- What to produce -
Set down exactly the lines below between the line holding "for this frame.</span></span>" and the line holding "deadlock could ensue.</span></span>", inclusive; no other line belongs in the answer.

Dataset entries
┌──

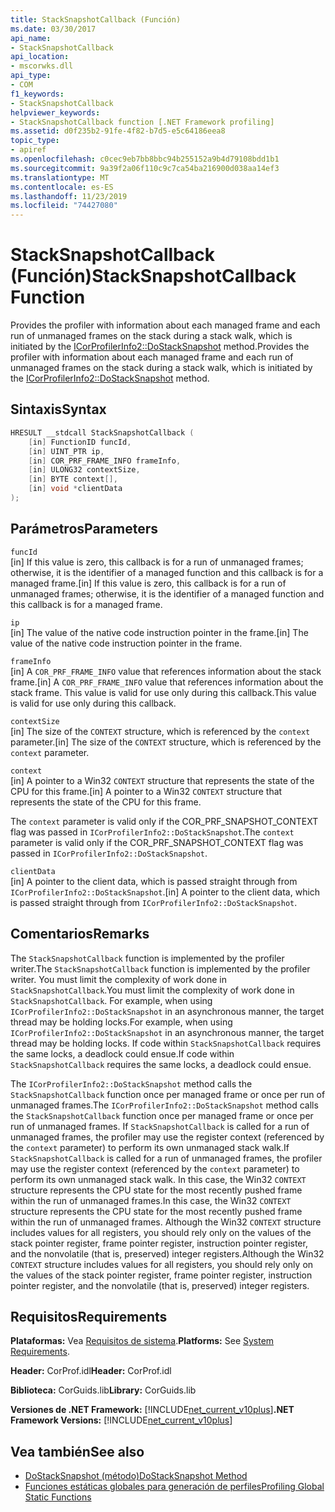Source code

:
 ```yaml
---
title: StackSnapshotCallback (Función)
ms.date: 03/30/2017
api_name:
- StackSnapshotCallback
api_location:
- mscorwks.dll
api_type:
- COM
f1_keywords:
- StackSnapshotCallback
helpviewer_keywords:
- StackSnapshotCallback function [.NET Framework profiling]
ms.assetid: d0f235b2-91fe-4f82-b7d5-e5c64186eea8
topic_type:
- apiref
ms.openlocfilehash: c0cec9eb7bb8bbc94b255152a9b4d79108bdd1b1
ms.sourcegitcommit: 9a39f2a06f110c9c7ca54ba216900d038aa14ef3
ms.translationtype: MT
ms.contentlocale: es-ES
ms.lasthandoff: 11/23/2019
ms.locfileid: "74427080"
---
```

# <a name="stacksnapshotcallback-function"></a><span data-ttu-id="a9bd6-102">StackSnapshotCallback (Función)</span><span class="sxs-lookup"><span data-stu-id="a9bd6-102">StackSnapshotCallback Function</span></span>
<span data-ttu-id="a9bd6-103">Provides the profiler with information about each managed frame and each run of unmanaged frames on the stack during a stack walk, which is initiated by the [ICorProfilerInfo2::DoStackSnapshot](../../../../docs/framework/unmanaged-api/profiling/icorprofilerinfo2-dostacksnapshot-method.md) method.</span><span class="sxs-lookup"><span data-stu-id="a9bd6-103">Provides the profiler with information about each managed frame and each run of unmanaged frames on the stack during a stack walk, which is initiated by the [ICorProfilerInfo2::DoStackSnapshot](../../../../docs/framework/unmanaged-api/profiling/icorprofilerinfo2-dostacksnapshot-method.md) method.</span></span>  
  
## <a name="syntax"></a><span data-ttu-id="a9bd6-104">Sintaxis</span><span class="sxs-lookup"><span data-stu-id="a9bd6-104">Syntax</span></span>  
  
```cpp  
HRESULT __stdcall StackSnapshotCallback (  
    [in] FunctionID funcId,  
    [in] UINT_PTR ip,  
    [in] COR_PRF_FRAME_INFO frameInfo,  
    [in] ULONG32 contextSize,  
    [in] BYTE context[],  
    [in] void *clientData  
);  
```  
  
## <a name="parameters"></a><span data-ttu-id="a9bd6-105">Parámetros</span><span class="sxs-lookup"><span data-stu-id="a9bd6-105">Parameters</span></span>  
 `funcId`  
 <span data-ttu-id="a9bd6-106">[in] If this value is zero, this callback is for a run of unmanaged frames; otherwise, it is the identifier of a managed function and this callback is for a managed frame.</span><span class="sxs-lookup"><span data-stu-id="a9bd6-106">[in] If this value is zero, this callback is for a run of unmanaged frames; otherwise, it is the identifier of a managed function and this callback is for a managed frame.</span></span>  
  
 `ip`  
 <span data-ttu-id="a9bd6-107">[in] The value of the native code instruction pointer in the frame.</span><span class="sxs-lookup"><span data-stu-id="a9bd6-107">[in] The value of the native code instruction pointer in the frame.</span></span>  
  
 `frameInfo`  
 <span data-ttu-id="a9bd6-108">[in] A `COR_PRF_FRAME_INFO` value that references information about the stack frame.</span><span class="sxs-lookup"><span data-stu-id="a9bd6-108">[in] A `COR_PRF_FRAME_INFO` value that references information about the stack frame.</span></span> <span data-ttu-id="a9bd6-109">This value is valid for use only during this callback.</span><span class="sxs-lookup"><span data-stu-id="a9bd6-109">This value is valid for use only during this callback.</span></span>  
  
 `contextSize`  
 <span data-ttu-id="a9bd6-110">[in] The size of the `CONTEXT` structure, which is referenced by the `context` parameter.</span><span class="sxs-lookup"><span data-stu-id="a9bd6-110">[in] The size of the `CONTEXT` structure, which is referenced by the `context` parameter.</span></span>  
  
 `context`  
 <span data-ttu-id="a9bd6-111">[in] A pointer to a Win32 `CONTEXT` structure that represents the state of the CPU for this frame.</span><span class="sxs-lookup"><span data-stu-id="a9bd6-111">[in] A pointer to a Win32 `CONTEXT` structure that represents the state of the CPU for this frame.</span></span>  
  
 <span data-ttu-id="a9bd6-112">The `context` parameter is valid only if the COR_PRF_SNAPSHOT_CONTEXT flag was passed in `ICorProfilerInfo2::DoStackSnapshot`.</span><span class="sxs-lookup"><span data-stu-id="a9bd6-112">The `context` parameter is valid only if the COR_PRF_SNAPSHOT_CONTEXT flag was passed in `ICorProfilerInfo2::DoStackSnapshot`.</span></span>  
  
 `clientData`  
 <span data-ttu-id="a9bd6-113">[in] A pointer to the client data, which is passed straight through from `ICorProfilerInfo2::DoStackSnapshot`.</span><span class="sxs-lookup"><span data-stu-id="a9bd6-113">[in] A pointer to the client data, which is passed straight through from `ICorProfilerInfo2::DoStackSnapshot`.</span></span>  
  
## <a name="remarks"></a><span data-ttu-id="a9bd6-114">Comentarios</span><span class="sxs-lookup"><span data-stu-id="a9bd6-114">Remarks</span></span>  
 <span data-ttu-id="a9bd6-115">The `StackSnapshotCallback` function is implemented by the profiler writer.</span><span class="sxs-lookup"><span data-stu-id="a9bd6-115">The `StackSnapshotCallback` function is implemented by the profiler writer.</span></span> <span data-ttu-id="a9bd6-116">You must limit the complexity of work done in `StackSnapshotCallback`.</span><span class="sxs-lookup"><span data-stu-id="a9bd6-116">You must limit the complexity of work done in `StackSnapshotCallback`.</span></span> <span data-ttu-id="a9bd6-117">For example, when using `ICorProfilerInfo2::DoStackSnapshot` in an asynchronous manner, the target thread may be holding locks.</span><span class="sxs-lookup"><span data-stu-id="a9bd6-117">For example, when using `ICorProfilerInfo2::DoStackSnapshot` in an asynchronous manner, the target thread may be holding locks.</span></span> <span data-ttu-id="a9bd6-118">If code within `StackSnapshotCallback` requires the same locks, a deadlock could ensue.</span><span class="sxs-lookup"><span data-stu-id="a9bd6-118">If code within `StackSnapshotCallback` requires the same locks, a deadlock could ensue.</span></span>  
  
 <span data-ttu-id="a9bd6-119">The `ICorProfilerInfo2::DoStackSnapshot` method calls the `StackSnapshotCallback` function once per managed frame or once per run of unmanaged frames.</span><span class="sxs-lookup"><span data-stu-id="a9bd6-119">The `ICorProfilerInfo2::DoStackSnapshot` method calls the `StackSnapshotCallback` function once per managed frame or once per run of unmanaged frames.</span></span> <span data-ttu-id="a9bd6-120">If `StackSnapshotCallback` is called for a run of unmanaged frames, the profiler may use the register context (referenced by the `context` parameter) to perform its own unmanaged stack walk.</span><span class="sxs-lookup"><span data-stu-id="a9bd6-120">If `StackSnapshotCallback` is called for a run of unmanaged frames, the profiler may use the register context (referenced by the `context` parameter) to perform its own unmanaged stack walk.</span></span> <span data-ttu-id="a9bd6-121">In this case, the Win32 `CONTEXT` structure represents the CPU state for the most recently pushed frame within the run of unmanaged frames.</span><span class="sxs-lookup"><span data-stu-id="a9bd6-121">In this case, the Win32 `CONTEXT` structure represents the CPU state for the most recently pushed frame within the run of unmanaged frames.</span></span> <span data-ttu-id="a9bd6-122">Although the Win32 `CONTEXT` structure includes values for all registers, you should rely only on the values of the stack pointer register, frame pointer register, instruction pointer register, and the nonvolatile (that is, preserved) integer registers.</span><span class="sxs-lookup"><span data-stu-id="a9bd6-122">Although the Win32 `CONTEXT` structure includes values for all registers, you should rely only on the values of the stack pointer register, frame pointer register, instruction pointer register, and the nonvolatile (that is, preserved) integer registers.</span></span>  
  
## <a name="requirements"></a><span data-ttu-id="a9bd6-123">Requisitos</span><span class="sxs-lookup"><span data-stu-id="a9bd6-123">Requirements</span></span>  
 <span data-ttu-id="a9bd6-124">**Plataformas:** Vea [Requisitos de sistema](../../../../docs/framework/get-started/system-requirements.md).</span><span class="sxs-lookup"><span data-stu-id="a9bd6-124">**Platforms:** See [System Requirements](../../../../docs/framework/get-started/system-requirements.md).</span></span>  
  
 <span data-ttu-id="a9bd6-125">**Header:** CorProf.idl</span><span class="sxs-lookup"><span data-stu-id="a9bd6-125">**Header:** CorProf.idl</span></span>  
  
 <span data-ttu-id="a9bd6-126">**Biblioteca:** CorGuids.lib</span><span class="sxs-lookup"><span data-stu-id="a9bd6-126">**Library:** CorGuids.lib</span></span>  
  
 <span data-ttu-id="a9bd6-127">**Versiones de .NET Framework:** [!INCLUDE[net_current_v10plus](../../../../includes/net-current-v10plus-md.md)]</span><span class="sxs-lookup"><span data-stu-id="a9bd6-127">**.NET Framework Versions:** [!INCLUDE[net_current_v10plus](../../../../includes/net-current-v10plus-md.md)]</span></span>  
  
## <a name="see-also"></a><span data-ttu-id="a9bd6-128">Vea también</span><span class="sxs-lookup"><span data-stu-id="a9bd6-128">See also</span></span>

- [<span data-ttu-id="a9bd6-129">DoStackSnapshot (método)</span><span class="sxs-lookup"><span data-stu-id="a9bd6-129">DoStackSnapshot Method</span></span>](../../../../docs/framework/unmanaged-api/profiling/icorprofilerinfo2-dostacksnapshot-method.md)
- [<span data-ttu-id="a9bd6-130">Funciones estáticas globales para generación de perfiles</span><span class="sxs-lookup"><span data-stu-id="a9bd6-130">Profiling Global Static Functions</span></span>](../../../../docs/framework/unmanaged-api/profiling/profiling-global-static-functions.md)
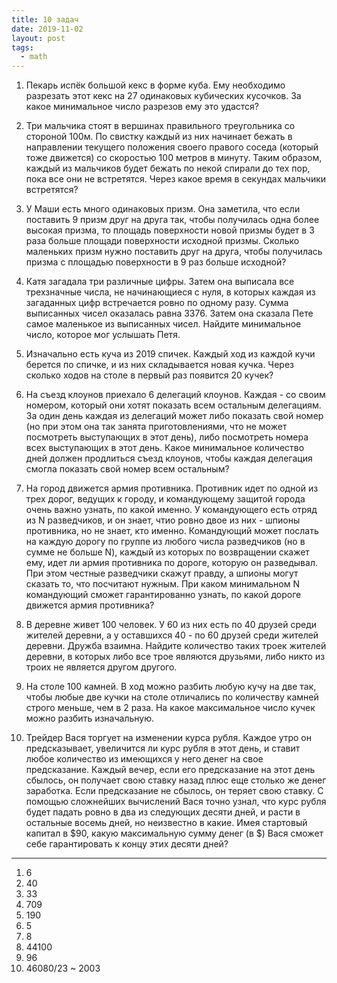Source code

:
 ```yaml
---
title: 10 задач
date: 2019-11-02
layout: post
tags:
  - math
---
```


1. Пекарь испёк большой кекс в форме куба. Ему необходимо разрезать этот кекс на 27 одинаковых кубических кусочков. За 
какое минимальное число разрезов ему это удастся?

2. Три мальчика стоят в вершинах правильного треугольника со стороной 100м. По свистку каждый из них начинает бежать в 
направлении текущего положения своего правого соседа (который тоже движется) со скоростью 100 метров в минуту. Таким 
образом, каждый из мальчиков будет бежать по некой спирали до тех пор, пока все они не встретятся. Через какое время в
секундах мальчики встретятся?

<!-- more -->

3. У Маши есть много одинаковых призм. Она заметила, что если поставить 9 призм друг на друга так, чтобы получилась одна 
более высокая призма, то площадь поверхности новой призмы будет в 3 раза больше площади поверхности исходной призмы. 
Сколько маленьких призм нужно поставить друг на друга, чтобы получилась призма с площадью поверхности в 9 раз больше
исходной?

4. Катя загадала три различные цифры. Затем она выписала все трехзначные числа, не начинающиеся с нуля, в которых каждая
из загаданных цифр встречается ровно по одному разу. Сумма выписанных чисел оказалась равна 3376. Затем она сказала 
Пете самое маленькое из выписанных чисел. Найдите минимальное число, которое мог услышать Петя.

5. Изначально есть куча из 2019 спичек. Каждый ход из каждой кучи берется по спичке, и из них складывается новая кучка.
Через сколько ходов на столе в первый раз появится 20 кучек?

6. На съезд клоунов приехало 6 делегаций клоунов. Каждая - со своим номером, который они хотят показать всем остальным 
делегациям. За один день каждая из делегаций может либо показать свой номер (но при этом она так занята 
приготовлениями, что не может посмотреть выступающих в этот день), либо посмотреть номера всех выступающих в этот день.
Какое минимальное количество дней должен продлиться съезд клоунов, чтобы каждая делегация смогла показать свой номер
всем остальным?

7. На город движется армия противника. Противник идет по одной из трех дорог, ведущих к городу, и командующему защитой
города очень важно узнать, по какой именно. У командующего есть отряд из N разведчиков, и он знает, чтио ровно двое из
них - шпионы противника, но не знает, кто именно. Командующий может послать на каждую дорогу по группе из любого числа 
разведчиков (но в сумме не больше N), каждый из которых по возвращении скажет ему, идет ли армия противника по дороге,
которую он разведывал. При этом честные разведчики скажут правду, а шпионы могут сказать то, что посчитают нужным. При
каком минимальном N командующий сможет гарантированно узнать, по какой дороге движется армия противника?

8. В деревне живет 100 человек. У 60 из них есть по 40 друзей среди жителей деревни, а у оставшихся 40 - по 60 друзей
среди жителей деревни. Дружба взаимна. Найдите количество таких троек жителей деревни, в которых либо все трое являются
друзьями, либо никто из троих не является другом другого.

9. На столе 100 камней. В ход можно разбить любую кучу на две так, чтобы любые две кучки на столе отличались по 
количеству камней строго меньше, чем в 2 раза. На какое максимальное число кучек можно разбить изначальную.

10. Трейдер Вася торгует на изменении курса рубля. Каждое утро он предсказывает, увеличится ли курс рубля в этот день,
и ставит любое количество из имеющихся у него денег на свое предсказание. Каждый вечер, если его предсказание на этот
день сбылось, он получает свою ставку назад плюс еще столько же денег заработка. Если предсказание не сбылось, он 
теряет свою ставку. С помощью сложнейших вычислений Вася точно узнал, что курс рубля будет падать ровно в два из 
следующих десяти дней, и расти в остальные восемь дней, но неизвестно в какие. Имея стартовый капитал в $90, какую
максимальную сумму денег (в $) Вася сможет себе гарантировать к концу этих десяти дней?


<hr/>

1. 6
2. 40
3. 33
4. 709
5. 190
6. 5
7. 8
8. 44100
9. 96
10. 46080/23 ~ 2003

└──

- Task response -
 <span data-ttu-id="a9bd6-111">[in] A pointer to a Win32 `CONTEXT` structure that represents the state of the CPU for this frame.</span><span class="sxs-lookup"><span data-stu-id="a9bd6-111">[in] A pointer to a Win32 `CONTEXT` structure that represents the state of the CPU for this frame.</span></span>  
  
 <span data-ttu-id="a9bd6-112">The `context` parameter is valid only if the COR_PRF_SNAPSHOT_CONTEXT flag was passed in `ICorProfilerInfo2::DoStackSnapshot`.</span><span class="sxs-lookup"><span data-stu-id="a9bd6-112">The `context` parameter is valid only if the COR_PRF_SNAPSHOT_CONTEXT flag was passed in `ICorProfilerInfo2::DoStackSnapshot`.</span></span>  
  
 `clientData`  
 <span data-ttu-id="a9bd6-113">[in] A pointer to the client data, which is passed straight through from `ICorProfilerInfo2::DoStackSnapshot`.</span><span class="sxs-lookup"><span data-stu-id="a9bd6-113">[in] A pointer to the client data, which is passed straight through from `ICorProfilerInfo2::DoStackSnapshot`.</span></span>  
  
## <a name="remarks"></a><span data-ttu-id="a9bd6-114">Comentarios</span><span class="sxs-lookup"><span data-stu-id="a9bd6-114">Remarks</span></span>  
 <span data-ttu-id="a9bd6-115">The `StackSnapshotCallback` function is implemented by the profiler writer.</span><span class="sxs-lookup"><span data-stu-id="a9bd6-115">The `StackSnapshotCallback` function is implemented by the profiler writer.</span></span> <span data-ttu-id="a9bd6-116">You must limit the complexity of work done in `StackSnapshotCallback`.</span><span class="sxs-lookup"><span data-stu-id="a9bd6-116">You must limit the complexity of work done in `StackSnapshotCallback`.</span></span> <span data-ttu-id="a9bd6-117">For example, when using `ICorProfilerInfo2::DoStackSnapshot` in an asynchronous manner, the target thread may be holding locks.</span><span class="sxs-lookup"><span data-stu-id="a9bd6-117">For example, when using `ICorProfilerInfo2::DoStackSnapshot` in an asynchronous manner, the target thread may be holding locks.</span></span> <span data-ttu-id="a9bd6-118">If code within `StackSnapshotCallback` requires the same locks, a deadlock could ensue.</span><span class="sxs-lookup"><span data-stu-id="a9bd6-118">If code within `StackSnapshotCallback` requires the same locks, a deadlock could ensue.</span></span>  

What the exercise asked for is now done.